My first thought, “Great…it’s already 70 degrees and I finally notice that my feet and ankles were still hurting from last night!  This is not starting out well.”  I make my way down Michigan Avenue headed to Charity Village so I can check my stuff in at the Fred’s Team tent and grab some breakfast (the perks of being with a charity, we have a private tent with food, water, ice, and can leave all our stuff there so we don’t have to gear check with the thousands of other runners) with enough time to head toward the start and get a quick stretch in.  The gun went off and we stood there, a few minutes later we took a step forward and waited to take another step forward.  Just like I thought; with over 40,000 people registered to run, it took me 30 mins just to cross the start line.  Finally, I was off.

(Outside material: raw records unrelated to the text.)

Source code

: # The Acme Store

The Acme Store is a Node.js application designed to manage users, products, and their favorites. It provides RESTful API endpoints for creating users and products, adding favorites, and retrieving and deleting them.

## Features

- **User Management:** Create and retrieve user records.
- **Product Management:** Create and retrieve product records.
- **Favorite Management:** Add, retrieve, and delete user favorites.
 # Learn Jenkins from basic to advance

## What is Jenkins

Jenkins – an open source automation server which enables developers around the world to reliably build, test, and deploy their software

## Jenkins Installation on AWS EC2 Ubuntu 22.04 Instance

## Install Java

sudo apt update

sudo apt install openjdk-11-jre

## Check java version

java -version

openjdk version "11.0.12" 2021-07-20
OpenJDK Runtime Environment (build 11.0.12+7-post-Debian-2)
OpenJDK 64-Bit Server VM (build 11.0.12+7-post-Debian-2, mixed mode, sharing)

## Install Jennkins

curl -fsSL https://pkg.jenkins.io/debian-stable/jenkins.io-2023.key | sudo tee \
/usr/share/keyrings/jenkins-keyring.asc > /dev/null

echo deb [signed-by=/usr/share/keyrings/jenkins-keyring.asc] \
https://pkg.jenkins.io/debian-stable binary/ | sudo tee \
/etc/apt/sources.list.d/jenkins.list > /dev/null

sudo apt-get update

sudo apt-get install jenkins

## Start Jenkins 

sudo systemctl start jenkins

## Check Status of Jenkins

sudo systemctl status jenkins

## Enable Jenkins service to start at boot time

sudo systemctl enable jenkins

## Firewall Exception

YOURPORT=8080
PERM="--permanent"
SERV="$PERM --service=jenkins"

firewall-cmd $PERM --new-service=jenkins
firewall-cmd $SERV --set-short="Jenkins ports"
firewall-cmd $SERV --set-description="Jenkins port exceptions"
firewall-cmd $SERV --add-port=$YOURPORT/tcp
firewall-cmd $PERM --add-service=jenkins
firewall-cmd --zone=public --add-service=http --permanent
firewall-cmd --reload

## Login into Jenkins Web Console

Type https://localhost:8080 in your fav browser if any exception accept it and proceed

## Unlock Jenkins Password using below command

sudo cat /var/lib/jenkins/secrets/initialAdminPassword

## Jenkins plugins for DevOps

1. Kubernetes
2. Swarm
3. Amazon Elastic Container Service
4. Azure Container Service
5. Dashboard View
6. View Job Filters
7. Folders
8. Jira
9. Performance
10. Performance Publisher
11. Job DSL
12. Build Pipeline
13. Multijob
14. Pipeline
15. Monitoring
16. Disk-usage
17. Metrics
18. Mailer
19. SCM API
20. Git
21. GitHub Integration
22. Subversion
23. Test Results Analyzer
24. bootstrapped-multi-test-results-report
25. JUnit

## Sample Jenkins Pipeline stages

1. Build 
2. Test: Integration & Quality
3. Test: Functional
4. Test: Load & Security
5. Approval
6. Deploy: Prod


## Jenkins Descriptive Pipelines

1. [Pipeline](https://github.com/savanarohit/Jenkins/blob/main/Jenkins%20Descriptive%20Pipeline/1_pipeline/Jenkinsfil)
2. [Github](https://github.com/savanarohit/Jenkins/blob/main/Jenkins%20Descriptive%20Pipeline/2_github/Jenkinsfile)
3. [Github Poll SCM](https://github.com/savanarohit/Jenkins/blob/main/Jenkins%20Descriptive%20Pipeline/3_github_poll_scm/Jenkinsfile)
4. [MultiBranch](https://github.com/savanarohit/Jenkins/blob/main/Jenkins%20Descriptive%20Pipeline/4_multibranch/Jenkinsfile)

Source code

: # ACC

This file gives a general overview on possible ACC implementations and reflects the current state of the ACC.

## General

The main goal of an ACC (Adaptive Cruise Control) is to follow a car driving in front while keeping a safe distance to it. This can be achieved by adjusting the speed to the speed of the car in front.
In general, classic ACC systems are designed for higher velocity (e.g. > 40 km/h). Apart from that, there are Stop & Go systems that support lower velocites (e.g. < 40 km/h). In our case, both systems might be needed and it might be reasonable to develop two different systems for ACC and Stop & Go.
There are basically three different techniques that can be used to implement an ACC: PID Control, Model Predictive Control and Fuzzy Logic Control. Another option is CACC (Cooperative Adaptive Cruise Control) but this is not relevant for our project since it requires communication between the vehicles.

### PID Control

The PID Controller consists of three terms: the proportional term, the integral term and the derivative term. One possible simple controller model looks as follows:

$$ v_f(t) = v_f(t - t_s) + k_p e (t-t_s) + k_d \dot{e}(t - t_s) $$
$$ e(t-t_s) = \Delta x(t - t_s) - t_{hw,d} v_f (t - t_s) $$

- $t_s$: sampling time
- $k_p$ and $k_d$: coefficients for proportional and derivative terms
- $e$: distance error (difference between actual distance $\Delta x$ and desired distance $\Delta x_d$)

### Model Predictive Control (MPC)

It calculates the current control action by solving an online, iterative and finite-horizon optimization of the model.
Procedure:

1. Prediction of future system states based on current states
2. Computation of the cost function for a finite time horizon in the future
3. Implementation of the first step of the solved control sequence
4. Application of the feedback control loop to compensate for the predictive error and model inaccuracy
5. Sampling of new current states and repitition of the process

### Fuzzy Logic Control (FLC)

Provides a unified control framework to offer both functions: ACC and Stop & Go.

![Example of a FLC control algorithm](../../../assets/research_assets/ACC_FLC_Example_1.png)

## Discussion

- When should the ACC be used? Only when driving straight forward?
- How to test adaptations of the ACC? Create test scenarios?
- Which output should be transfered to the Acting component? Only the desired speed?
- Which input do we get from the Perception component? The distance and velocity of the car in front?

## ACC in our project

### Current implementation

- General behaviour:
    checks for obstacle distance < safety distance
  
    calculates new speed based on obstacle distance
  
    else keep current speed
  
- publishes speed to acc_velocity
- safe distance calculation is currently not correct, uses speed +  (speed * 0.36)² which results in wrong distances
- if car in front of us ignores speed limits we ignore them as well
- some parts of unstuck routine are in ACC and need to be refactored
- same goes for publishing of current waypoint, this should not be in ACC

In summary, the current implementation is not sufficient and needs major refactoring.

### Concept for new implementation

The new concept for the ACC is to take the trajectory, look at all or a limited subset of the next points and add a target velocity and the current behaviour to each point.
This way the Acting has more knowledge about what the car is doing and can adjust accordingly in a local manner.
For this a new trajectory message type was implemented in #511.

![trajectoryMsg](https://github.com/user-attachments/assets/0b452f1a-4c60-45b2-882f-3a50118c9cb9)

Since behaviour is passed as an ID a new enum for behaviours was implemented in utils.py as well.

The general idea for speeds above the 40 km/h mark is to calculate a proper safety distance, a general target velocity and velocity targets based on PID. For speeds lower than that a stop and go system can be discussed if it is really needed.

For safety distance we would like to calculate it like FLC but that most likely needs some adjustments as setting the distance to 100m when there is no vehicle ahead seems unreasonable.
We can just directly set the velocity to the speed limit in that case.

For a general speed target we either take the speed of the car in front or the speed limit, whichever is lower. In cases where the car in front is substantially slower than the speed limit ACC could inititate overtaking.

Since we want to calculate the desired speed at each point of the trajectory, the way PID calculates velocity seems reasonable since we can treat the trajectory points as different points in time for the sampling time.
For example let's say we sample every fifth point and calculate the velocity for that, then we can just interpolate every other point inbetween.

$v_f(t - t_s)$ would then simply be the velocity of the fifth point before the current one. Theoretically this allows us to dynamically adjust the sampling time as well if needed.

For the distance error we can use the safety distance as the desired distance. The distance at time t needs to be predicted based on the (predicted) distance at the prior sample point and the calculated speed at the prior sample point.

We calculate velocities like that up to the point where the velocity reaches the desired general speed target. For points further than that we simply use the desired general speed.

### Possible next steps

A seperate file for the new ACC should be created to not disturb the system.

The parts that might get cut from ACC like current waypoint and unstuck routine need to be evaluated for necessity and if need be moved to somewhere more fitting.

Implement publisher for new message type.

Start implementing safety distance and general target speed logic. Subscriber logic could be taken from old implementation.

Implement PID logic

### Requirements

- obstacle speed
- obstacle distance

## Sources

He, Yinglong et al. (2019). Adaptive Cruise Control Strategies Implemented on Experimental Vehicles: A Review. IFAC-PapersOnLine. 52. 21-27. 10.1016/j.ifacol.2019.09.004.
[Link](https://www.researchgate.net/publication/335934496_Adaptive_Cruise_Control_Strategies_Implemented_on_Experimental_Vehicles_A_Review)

                                                 Nice and slow.  Due to my ankle and foot pain and by the time I crossed the start, hip pain, I was hypersensitive to my pacing.  As I’ve mentioned before, Chicago is one of my all-time favorite cities and I was getting to run through its streets.  So I took in everything possible.  I can’t begin to describe how awesome it was to be seeing the city in this way (I’m looking forward to running NYC’s marathon for the same reason).  And it was jam packed with runners and spectators for most of the race.  Very, very cool experience, that’s one of the awesome things about marathons…each one is so different from the next yet very much the same.  We started at Millennium Park and headed north toward Wriggly, past the Lincoln Park Zoo.  Then we headed south, through either Lakeview or Boystown not sure which part of the district we were in, but super fun and full of great spectators.  Making our way through Old Town down to Greek Town, Little Italy, University Village, Pilsen (btw Mexican’s now how to motivate!) and China Town.  Finally, we headed toward Soldier Field and then back north to finish at Grant Park. 
                                                  
I’m frequently asked “what do you think about while you’re running that long?!”  Actually, I’m very ADD when I run.  I can’t stay on one train of thought very long.  That’s how it is for me, doesn’t matter if I’m on a short run or a long run.  Even with the best intentions I can’t stay on track, unless I’m silently chanting a mantra…and then I find I become a broken record, I’ll run several miles before I realize I’ve been repeating the same phrase over and over the entire time.  Several times during the first half of the race I considered quitting.  Though I wouldn’t have actually quit (for a million and one different reasons) I still thought about it.  When this occurred, I did one of two things; I either looked at the spectators and desperately wished I was one of them or thought about how temporary the agony I was experiencing actually was.  Thinking about it, 4-5 hours of your morning really isn’t much time at all; eventually the run will end.  Many marathoners are familiar with the phrase, “the pain is temporary, but the pride is forever.”  Yeah...definitely a mantra today.  Last night I’d written down each mile and who purchased what streets for my marathon monopoly.  I had it in a Ziploc and carried the list the entire race, referencing it frequently using each person as motivation through every street.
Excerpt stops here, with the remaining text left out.